Dataset entries
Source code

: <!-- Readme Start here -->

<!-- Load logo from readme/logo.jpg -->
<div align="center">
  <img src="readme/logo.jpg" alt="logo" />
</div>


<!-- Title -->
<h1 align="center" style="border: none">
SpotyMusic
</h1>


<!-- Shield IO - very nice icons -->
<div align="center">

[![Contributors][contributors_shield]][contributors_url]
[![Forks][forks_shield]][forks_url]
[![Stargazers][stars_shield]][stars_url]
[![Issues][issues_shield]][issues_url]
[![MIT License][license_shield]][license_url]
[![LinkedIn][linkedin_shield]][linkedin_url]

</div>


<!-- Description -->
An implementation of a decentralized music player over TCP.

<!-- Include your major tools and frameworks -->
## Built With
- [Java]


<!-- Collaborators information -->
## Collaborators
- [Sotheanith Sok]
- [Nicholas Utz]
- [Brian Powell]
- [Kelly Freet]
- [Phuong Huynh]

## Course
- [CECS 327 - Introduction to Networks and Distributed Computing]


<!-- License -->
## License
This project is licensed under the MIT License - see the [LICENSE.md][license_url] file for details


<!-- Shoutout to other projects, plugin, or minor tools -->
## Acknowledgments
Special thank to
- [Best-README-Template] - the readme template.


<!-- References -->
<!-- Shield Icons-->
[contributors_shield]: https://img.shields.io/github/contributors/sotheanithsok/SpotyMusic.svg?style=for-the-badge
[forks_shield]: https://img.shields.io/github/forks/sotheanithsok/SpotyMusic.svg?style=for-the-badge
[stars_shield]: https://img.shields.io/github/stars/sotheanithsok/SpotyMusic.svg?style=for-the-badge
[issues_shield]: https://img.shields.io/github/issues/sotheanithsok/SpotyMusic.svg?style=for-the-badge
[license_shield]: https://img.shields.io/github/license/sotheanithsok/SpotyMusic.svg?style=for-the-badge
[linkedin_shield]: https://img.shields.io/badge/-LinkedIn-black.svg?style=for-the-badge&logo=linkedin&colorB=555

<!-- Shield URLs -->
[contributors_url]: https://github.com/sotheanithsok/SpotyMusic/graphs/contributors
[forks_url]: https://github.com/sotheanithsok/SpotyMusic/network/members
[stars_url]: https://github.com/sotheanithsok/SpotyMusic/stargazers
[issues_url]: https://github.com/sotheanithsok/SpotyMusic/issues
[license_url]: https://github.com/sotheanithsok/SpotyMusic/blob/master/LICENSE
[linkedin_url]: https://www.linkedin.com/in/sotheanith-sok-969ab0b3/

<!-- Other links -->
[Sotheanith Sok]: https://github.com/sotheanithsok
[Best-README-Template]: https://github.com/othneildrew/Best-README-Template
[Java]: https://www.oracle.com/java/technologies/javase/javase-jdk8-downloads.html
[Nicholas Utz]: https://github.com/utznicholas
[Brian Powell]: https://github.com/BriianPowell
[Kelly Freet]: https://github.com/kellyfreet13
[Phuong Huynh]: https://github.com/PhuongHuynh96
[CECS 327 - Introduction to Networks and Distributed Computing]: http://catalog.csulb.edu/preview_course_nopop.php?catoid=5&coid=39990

Task statement
Without omitting anything, output the entries exactly.

Solution to the problem
Source code

: <!-- Readme Start here -->

<!-- Load logo from readme/logo.jpg -->
<div align="center">
  <img src="readme/logo.jpg" alt="logo" />
</div>


<!-- Title -->
<h1 align="center" style="border: none">
SpotyMusic
</h1>


<!-- Shield IO - very nice icons -->
<div align="center">

[![Contributors][contributors_shield]][contributors_url]
[![Forks][forks_shield]][forks_url]
[![Stargazers][stars_shield]][stars_url]
[![Issues][issues_shield]][issues_url]
[![MIT License][license_shield]][license_url]
[![LinkedIn][linkedin_shield]][linkedin_url]

</div>


<!-- Description -->
An implementation of a decentralized music player over TCP.

<!-- Include your major tools and frameworks -->
## Built With
- [Java]


<!-- Collaborators information -->
## Collaborators
- [Sotheanith Sok]
- [Nicholas Utz]
- [Brian Powell]
- [Kelly Freet]
- [Phuong Huynh]

## Course
- [CECS 327 - Introduction to Networks and Distributed Computing]


<!-- License -->
## License
This project is licensed under the MIT License - see the [LICENSE.md][license_url] file for details


<!-- Shoutout to other projects, plugin, or minor tools -->
## Acknowledgments
Special thank to
- [Best-README-Template] - the readme template.


<!-- References -->
<!-- Shield Icons-->
[contributors_shield]: https://img.shields.io/github/contributors/sotheanithsok/SpotyMusic.svg?style=for-the-badge
[forks_shield]: https://img.shields.io/github/forks/sotheanithsok/SpotyMusic.svg?style=for-the-badge
[stars_shield]: https://img.shields.io/github/stars/sotheanithsok/SpotyMusic.svg?style=for-the-badge
[issues_shield]: https://img.shields.io/github/issues/sotheanithsok/SpotyMusic.svg?style=for-the-badge
[license_shield]: https://img.shields.io/github/license/sotheanithsok/SpotyMusic.svg?style=for-the-badge
[linkedin_shield]: https://img.shields.io/badge/-LinkedIn-black.svg?style=for-the-badge&logo=linkedin&colorB=555

<!-- Shield URLs -->
[contributors_url]: https://github.com/sotheanithsok/SpotyMusic/graphs/contributors
[forks_url]: https://github.com/sotheanithsok/SpotyMusic/network/members
[stars_url]: https://github.com/sotheanithsok/SpotyMusic/stargazers
[issues_url]: https://github.com/sotheanithsok/SpotyMusic/issues
[license_url]: https://github.com/sotheanithsok/SpotyMusic/blob/master/LICENSE
[linkedin_url]: https://www.linkedin.com/in/sotheanith-sok-969ab0b3/

<!-- Other links -->
[Sotheanith Sok]: https://github.com/sotheanithsok
[Best-README-Template]: https://github.com/othneildrew/Best-README-Template
[Java]: https://www.oracle.com/java/technologies/javase/javase-jdk8-downloads.html
[Nicholas Utz]: https://github.com/utznicholas
[Brian Powell]: https://github.com/BriianPowell
[Kelly Freet]: https://github.com/kellyfreet13
[Phuong Huynh]: https://github.com/PhuongHuynh96
[CECS 327 - Introduction to Networks and Distributed Computing]: http://catalog.csulb.edu/preview_course_nopop.php?catoid=5&coid=39990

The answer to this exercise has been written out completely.